In a multivariable model examining risk factors of disseminated versus early stage Lyme disease, we observed several interesting associations (risk ratio [95% confidence interval]) (Table 2). Compared to persons with 0% of time using Medical Assistance, persons who used Medical Assistance for 50% or more time prior to Lyme disease diagnosis had a higher risk of disseminated Lyme disease overall (1.20 [1.05, 1.37]), arthritis (1.37 [1.15, 1.64]), and neurological manifestations (1.22 [0.93, 1.60]), no difference in risk of carditis (1.04 [0.47, 2.27]), but a lower risk of secondary erythema migrans (0.50 [0.24, 1.22]) and other disseminated stage (0.15 [0.02, 1.16]). Individuals with primary care contact had lower risk of other disseminated disease (0.59 [0.54, 0.64]). Compared to outpatient settings, we found that the inpatient diagnosis was associated with higher risk of disseminated stage (2.21 [1.98, 2.47]) while urgent care was associated with lower risk of disseminated stage (0.22 [0.17, 0.29]). Emergency department diagnosis was associated with higher odds of neurological Lyme disease (1.47 [1.07, 2.02]). Higher risk of disseminated Lyme disease, particularly Lyme arthritis, were observed in cases diagnosed in winter (4.54 [3.84, 5.37]), followed by fall (2.75 [2.35, 3.22]) and spring (2.53 [2.10, 3.04]), compared to summer.

Table 2 Adjusted associations (risk ratio, 95% confidence interval) of independent variables with Lyme disease stage (disseminated vs. early stage)
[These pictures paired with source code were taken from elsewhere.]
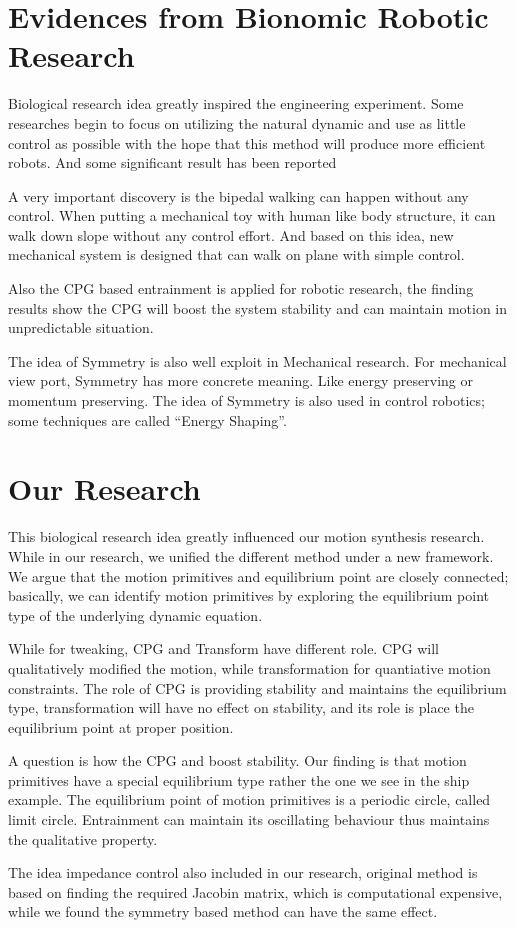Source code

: \section{ Evidences from Bionomic Robotic Research}
Biological research idea greatly inspired the engineering experiment.
Some researches begin to focus on utilizing the natural dynamic and use as little control as possible with the hope that this method will produce more efficient robots. 
And some significant result has been reported
\begin{itemize}
A very important discovery is the bipedal walking can happen without any control\citep{McGeer1990}. 
When putting a mechanical toy with human like body structure, it can walk down slope without any control effort. 
And based on this idea, new mechanical system is designed that can walk on plane with simple control\citep{Collins2005}.

Also the CPG based entrainment is applied for robotic research\citep{Williamson1999a}, the finding results show the CPG will boost the system stability and can maintain motion in unpredictable situation.

The idea of Symmetry is also well exploit in Mechanical research.
For mechanical view port, Symmetry has more concrete meaning.
Like energy preserving or momentum preserving.
The idea of Symmetry is also used in control robotics\citep{spong2005controlled}; some techniques are called “Energy Shaping”.
\end{itemize}

\section{Our Research}
This biological research idea greatly influenced our motion synthesis research.
While in our research, we unified the different method under a new framework.
We argue that the motion primitives and equilibrium point are closely connected; basically, we can identify motion primitives by exploring the equilibrium point type of the underlying dynamic equation. 

While for tweaking, CPG and Transform have different role. 
CPG will qualitatively modified the motion, while transformation for quantiative motion constraints.
The role of CPG is providing stability and maintains the equilibrium type, transformation will have no effect on stability, and its role is place the equilibrium point at proper position.

A question is how the CPG and boost stability. 
Our finding is that motion primitives have a special equilibrium type rather the one we see in the ship example.
The equilibrium point of motion primitives is a periodic circle, called limit circle. 
Entrainment can maintain its oscillating behaviour thus maintains the qualitative property.

The idea impedance control also included in our research, original method is based on finding the required Jacobin matrix, which is computational expensive, while we found the symmetry based method can have the same effect.
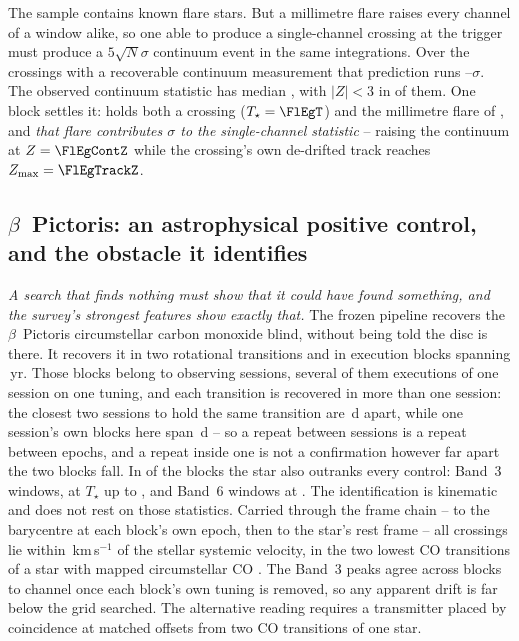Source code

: The sample contains known flare stars. But a millimetre flare raises every
channel of a window alike, so one able to produce a single-channel crossing at
the trigger must produce a $5\sqrt{N}\sigma$ continuum event in the same
integrations. Over the \FlNCont{} crossings with a recoverable continuum measurement
that prediction runs \FlPredLo--\FlPredHi$\sigma$. The observed continuum
statistic has median \FlObsMed, with $|Z|<3$ in \FlNQuiet{} of them. One block settles it: \FlEgStar{} \texttt{\FlEgEb} holds both a
crossing ($T_\star=\FlEgT$) and the millimetre flare of
\citet{MacGregor2020}, and \emph{that flare contributes \FlEgContrib$\sigma$
to the single-channel statistic} -- raising the continuum at $Z=\FlEgContZ$
while the crossing's own de-drifted track reaches $Z_{\max}=\FlEgTrackZ$.

\subsection{$\beta$~Pictoris: an astrophysical positive control, and the
obstacle it identifies} \label{sec:bpicval}

\emph{A search that finds nothing must show that it could have found
something, and the survey's strongest features show exactly that.} The
frozen pipeline recovers the $\beta$~Pictoris circumstellar carbon monoxide
blind, without being told the disc is there. It recovers it in two
rotational transitions and in \CsBpCoBlocks{} execution
blocks spanning \BpBaselineYr\,yr. Those blocks belong to \CsBpCoSess{}
observing sessions, several of them executions of one session on one
tuning, and each transition is recovered in more than one session: the
closest two sessions to hold the same transition are \CsBpCoSepMinD\,d
apart, while one session's own blocks here span \QfBpSameSessD\,d -- so a
repeat between sessions is a repeat between epochs, and a repeat inside one
is not a confirmation however far apart the two blocks fall.
In \NStageOneBpicEb{} of the blocks the star also outranks every control:
\BpicNFlagThree{} Band~3 windows, at $T_\star$ up to \BpicBThreeTsym, and
\BpicNFlagSix{} Band~6 windows at \BpicBSixTsym. The identification is kinematic and does not rest on those
statistics. Carried through the frame chain -- to the barycentre at each
block's own epoch, then to the star's rest frame -- all \BpicPanelNCo{}
crossings lie within \BpicDvCoHi\,km\,s$^{-1}$ of the stellar systemic
velocity, in the two lowest CO transitions of a star with mapped
circumstellar CO \citep{Dent2014,Matra2017}. The Band~3 peaks agree across blocks to
\BpRecThreeTuneChanMax{} channel once each block's own tuning is removed, so
any apparent drift is far below the grid searched. The alternative reading
requires a transmitter placed by coincidence at matched offsets from two CO
transitions of one star.

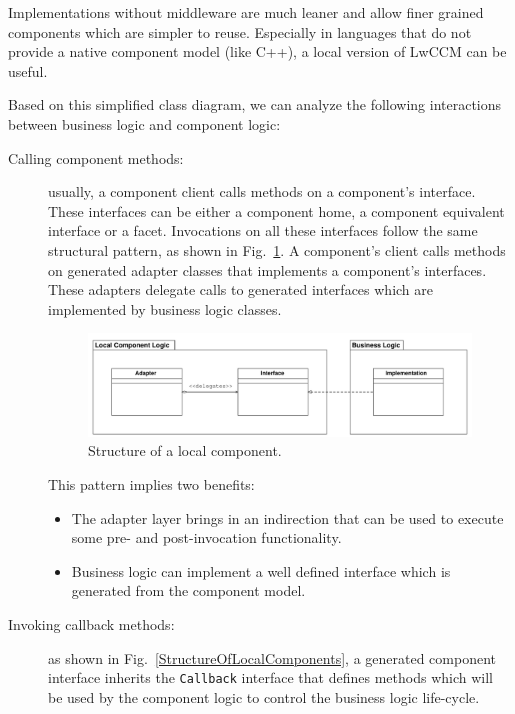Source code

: \noindent
Implementations without middleware are much leaner and allow
finer grained components which are simpler to reuse.
Especially in languages that do not provide a native component model
(like C++), a local version of LwCCM can be useful.  

\newpage
\noindent
Based on this simplified class diagram, we can analyze the following
interactions between business logic and component logic:

\begin{description}
\item [Calling component methods:]
usually, a component client calls methods on a component's interface.
These interfaces can be either a component home, a component equivalent 
interface or a facet.
Invocations on all these interfaces follow the same structural pattern,
as shown in Fig.~\ref{LocalComponentImplementationStructure}.
A component's client calls methods on generated adapter classes 
that implements a component's interfaces. 
These adapters delegate calls 
to generated interfaces which are implemented by business logic classes.
\begin{figure}[htbp]
    \begin{center}
    \includegraphics [width=13cm,angle=0] 
		     {ComponentModel/uml/LocalComponentImplementationStructure}
    \caption{Structure of a local component.}
    \label{LocalComponentImplementationStructure}            
    \end{center}
\end{figure}

This pattern implies two benefits:
\begin{itemize}
\item The adapter layer brings in an indirection that can be used to execute
some pre- and post-invocation functionality.  

\item Business logic can implement a well defined interface which is generated 
from the component model.
\end{itemize}

\item [Invoking callback methods:]
as shown in Fig.~\ref{StructureOfLocalComponents}, a generated component 
interface inherits the {\tt Callback} interface that defines methods which 
will be used by the component logic to control the business logic life-cycle.


\end{description}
In sensitivity analyses to address possible misclassification of our Lyme disease definition, inferences were similar to the main analysis when we required disseminated cases to have positive serology (IgG or IgM, 45% of disseminated cases) (Additional file 1: Table S5), or an antibiotic order within 30 days before or after the diagnosis date (Additional file 1: Table S6). In exploratory models of effect modification, we found statistical interactions between time on Medical Assistance and setting of diagnosis (p = 0.007) and season and setting of diagnosis (p < 0.001); however, the associations were qualitatively similar to the overall model (results not shown).

Discussion

In this study, we used clinical data in diagnoses and narrative text from the Geisinger EHR to classify 62% of Lyme disease cases by disease stage and manifestation. Diagnoses, particularly the EDG names that could specifically identify all early and disseminated manifestations, were able to classify 48% of cases. With a novel rule-based text-matching algorithm, we extracted staging information from narrative free text, and classified an additional 13% of cases that could not be classified using diagnoses alone. We observed similar proportions of Lyme disease manifestations compared to the patterns observed in surveillance data and identified novel associations with SES- and health care-related variables. Medical Assistance, a proxy of low SES, was associated with higher odds of disseminated disease, while primary care contact and diagnosis in the urgent care setting (compared to outpatient) were associated with lower odds of disseminated disease. These findings inform future research to determine whether improvements in SES or healthcare access can improve timely diagnosis and treatment of Lyme disease and whether targeted interventions on these factors could prevent disseminated disease.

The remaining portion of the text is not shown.